Em troca, (i) ser-lhe-iam dadas garantias de segurança por vários Estados (como, por exemplo, os EUA, o Reino Unido e a França [membros permanentes do Conselho de Segurança da ONU] a Turquia, a Alemanha, o Canadá, a Itália e Israel — segundo declarações feitas na altura por Davyd Arakhamia à imprensa, por Mykhailo Podolyak no Tweeter e segundo o testemunho de Schröeder em 21 de Outubro de 2023) ; (ii) haveria um cessar-fogo imediato; (iii) a Rússia abdicaria do objectivo da “desmilitarização” da Ucrânia [entender: a redução das suas Forças Armadas à  porção côngrua] e (iv) retiraria as suas tropas para fora das fronteiras da Ucrânia em 23 de Fevereiro de 2022 (que, convém lembrar, não abrangiam uma parte da Donbass [a parte pertencente às Repúblicas Populares de Donetsk e Lugansk] e a Crimeia) [1].

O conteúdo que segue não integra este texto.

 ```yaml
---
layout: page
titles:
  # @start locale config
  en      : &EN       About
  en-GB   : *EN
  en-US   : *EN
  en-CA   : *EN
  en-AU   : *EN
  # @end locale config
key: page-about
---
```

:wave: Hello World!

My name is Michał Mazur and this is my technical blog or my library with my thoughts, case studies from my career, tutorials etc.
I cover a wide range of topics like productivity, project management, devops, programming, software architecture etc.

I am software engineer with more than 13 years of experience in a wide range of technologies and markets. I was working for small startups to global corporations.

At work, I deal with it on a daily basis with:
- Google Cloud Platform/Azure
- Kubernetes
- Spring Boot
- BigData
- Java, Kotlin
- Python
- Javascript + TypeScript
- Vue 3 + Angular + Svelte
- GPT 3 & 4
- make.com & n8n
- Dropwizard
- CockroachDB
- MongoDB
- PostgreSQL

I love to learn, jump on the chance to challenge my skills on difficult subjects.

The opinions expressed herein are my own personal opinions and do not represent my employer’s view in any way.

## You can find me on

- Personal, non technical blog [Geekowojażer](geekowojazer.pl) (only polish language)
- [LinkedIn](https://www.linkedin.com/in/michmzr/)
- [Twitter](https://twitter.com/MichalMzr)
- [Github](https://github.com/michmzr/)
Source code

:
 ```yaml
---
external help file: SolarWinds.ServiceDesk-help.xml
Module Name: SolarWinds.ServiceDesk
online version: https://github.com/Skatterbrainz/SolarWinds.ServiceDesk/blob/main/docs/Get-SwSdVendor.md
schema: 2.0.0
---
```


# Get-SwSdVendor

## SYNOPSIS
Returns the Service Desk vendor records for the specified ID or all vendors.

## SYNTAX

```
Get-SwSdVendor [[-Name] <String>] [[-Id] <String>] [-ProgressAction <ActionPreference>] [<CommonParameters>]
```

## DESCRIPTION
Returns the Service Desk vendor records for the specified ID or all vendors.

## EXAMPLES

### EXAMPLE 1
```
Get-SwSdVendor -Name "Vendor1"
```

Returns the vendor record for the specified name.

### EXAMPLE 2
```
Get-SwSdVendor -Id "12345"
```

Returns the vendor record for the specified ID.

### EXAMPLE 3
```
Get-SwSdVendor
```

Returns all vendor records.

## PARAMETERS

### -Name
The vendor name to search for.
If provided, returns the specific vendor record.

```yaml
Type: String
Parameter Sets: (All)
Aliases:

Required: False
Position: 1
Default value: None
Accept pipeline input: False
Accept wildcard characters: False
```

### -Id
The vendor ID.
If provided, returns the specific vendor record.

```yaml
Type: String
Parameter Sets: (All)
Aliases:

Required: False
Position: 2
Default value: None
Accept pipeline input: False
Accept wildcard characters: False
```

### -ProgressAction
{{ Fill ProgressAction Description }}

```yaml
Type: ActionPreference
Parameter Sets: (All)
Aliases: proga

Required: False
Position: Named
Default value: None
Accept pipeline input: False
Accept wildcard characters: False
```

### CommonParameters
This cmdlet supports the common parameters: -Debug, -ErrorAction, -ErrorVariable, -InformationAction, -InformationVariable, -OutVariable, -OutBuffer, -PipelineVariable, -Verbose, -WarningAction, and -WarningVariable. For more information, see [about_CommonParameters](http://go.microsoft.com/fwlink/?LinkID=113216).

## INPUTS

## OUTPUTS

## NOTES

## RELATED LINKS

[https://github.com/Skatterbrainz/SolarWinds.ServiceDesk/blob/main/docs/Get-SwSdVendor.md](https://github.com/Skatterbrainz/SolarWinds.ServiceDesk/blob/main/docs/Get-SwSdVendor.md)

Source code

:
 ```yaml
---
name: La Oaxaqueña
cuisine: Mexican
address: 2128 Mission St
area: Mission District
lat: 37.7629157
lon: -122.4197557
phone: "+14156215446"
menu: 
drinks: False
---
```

O acordo previa ainda (??) [2], por proposta da Ucrânia, mais de uma década de negociações posteriores para discutir questões litigiosas (Crimeia [incluindo Sebastopol] e Donbass) sobre as quais as duas partes tinham e têm entendimentos antagónicos. Segundo o testemunho de Schröeder, a Crimeia estava fora de questão por ser há séculos parte do território e da história da Rússia: a Rússia nunca abdicaria dela [3]. Mas estaria disposta negociar um estatuto autonómico para a população russa, russófona e russófila da Donbass no âmbito da Ucrânia. Mais concretamente (segundo o testemunho de Schröeder), as Repúblicas Populares de Donetsk e Lugansk, onde vive uma grande parte dessa população, obteriam um estatuto de autonomia no seio da Ucrânia semelhante à do Tirol do Sul em relação à Itália, que garantiria os seus direitos linguísticos, culturais, legislativos e administrativos.

Para se entender esta proposta, convém saber que o Alemão é, a grande distância, o idioma maioritário do Tirol do Sul (também conhecido como Província Autónoma de Bolzano ou Alto-Ádige), seguido do Italiano, o idioma maioritário na Itália. As línguas alemãs e italiana são ambas línguas oficiais em todo o Tirol do Sul — tal como eram o Russo e o Ucraniano na Donbass e nos demais oblasti russófonos e russófilos do Leste e Sul da Ucrânia, antes do golpe de Estado de Maidan (Fevereiro de 2014). No Tirol do Sul, o ladino (um idioma românico muito minoritário) é também oficial em algumas comunas. Todos os cidadãos do Tirol do Sul têm o direito de se exprimir na sua língua materna nas suas relações com a administração pública e com os órgãos autonómicos de poder, inclusive nos tribunais e perante um juiz. Existem escolas separadas para cada grupo linguístico e a sinalética do espaço público (edifícios públicos, repartições administrativas, sinais de trânsito, etc.) e semipúblico (lojas, restaurantes, cinemas, etc.) é quase inteiramente bilingue ou, por vezes, trilingue.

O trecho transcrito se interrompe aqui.